I like overall but I see some usability ui issues with buttons in unexpected places and the lack of something that can be used as task status. I normaly use the collumns for logical groups of tasks so I can work on similiar things one after the other.
I will consider it in the near future.
Looks great! Inspiring to see this quality from a solo project.
I don't spend much time in Show HN, but if constructive feedback is encouraged, check out your CSS on Nexus 6P. Overall looks great but menu and comment widget are slightly off screen to the right.
Sandstorm (https://sandstorm.io/) would be a great way to self-host apps like this. I believe that they are working on a monetization model for paid apps.
Pretty nice UI. Always looking for an APP with all these functions. Would like to know the background framework used in this source and the cost for 2nd year?
It's PHP and Javascript. MVC on client and server, but no frameworks. The 2nd year cost is the same as the first, but you only have to pay if you want to continue getting upgrades. But you're certainly free to continue using the version you have forever.
Duet actually started out on CodeCanyon :) I was a very active elite author on there for a few years. Ultimately it wasn't the right fit. I actually wrote an article about my decision at the time: http://www.duetapp.com/blog/why-i-stopped-selling-duet-on-co...
Please open a ticket here: http://duetapp.com/ticket and I will help you fix whatever issues you're having. 99.9% of issues are simple config problems so I'm sure we can get it resolved quickly.
Oh, that's a shame, Why is it not open source? Many companies (and governments) I know have or are adopting policies to only use open source software unless there's a /really/ good case not to.

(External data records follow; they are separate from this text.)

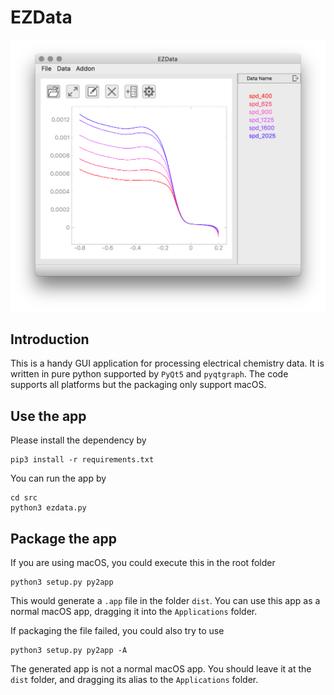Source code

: # EZData

![](screen_shot.png)

## Introduction

This is a handy GUI application for processing electrical chemistry data. It is written in pure python supported by `PyQt5` and `pyqtgraph`. The code supports all platforms but the packaging only support macOS.

## Use the app

Please install the dependency by

```
pip3 install -r requirements.txt 
```

You can run the app by

```
cd src
python3 ezdata.py
```

## Package the app

If you are using macOS, you could execute this in the root folder

```
python3 setup.py py2app
```

This would generate a `.app` file in the folder `dist`. You can use this app as a normal macOS app, dragging it into the `Applications` folder.

If packaging the file failed, you could also try to use

```
python3 setup.py py2app -A 
```

The generated app is not a normal macOS app. You should leave it  at the `dist` folder, and dragging its alias to the `Applications` folder.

I certainly wouldn't run a self hosted service at our work that wasn't open source, I couldn't imagine going back to a world where we couldn't inspect or contribute to the source:
There's a discussion about this above, but open source has many meanings. Duet's source is open, meaning you can absolute inspect and/or modify it once you purchase it, but it's not free software, so the source isn't publicly available, which is why it's not on github.
Actually open source software just has one meaning:
"Open-source software (OSS) is computer software with its source code made available with a license in which the copyright holder provides the rights to study, change, and distribute the software to anyone and for any purpose. Open-source software may be developed in a collaborative public manner."
Sure. But there's a distinct difference between FOSS and paid software. Many people think FOSS = OSS. The original comment asked about Github, and the subsequent conversation led me to believe at least one of the commenters was thought that because it wasn't on Github, that the source wasn't open. I was attempting to clear up that confusion, while pointing out where on the spectrum my product falls.
Here's the HN discussion from when I posted the first version a couple of years ago: https://news.ycombinator.com/item?id=5698741
I already got approval from dang to post again since it's been so long and a lot has changed about the app.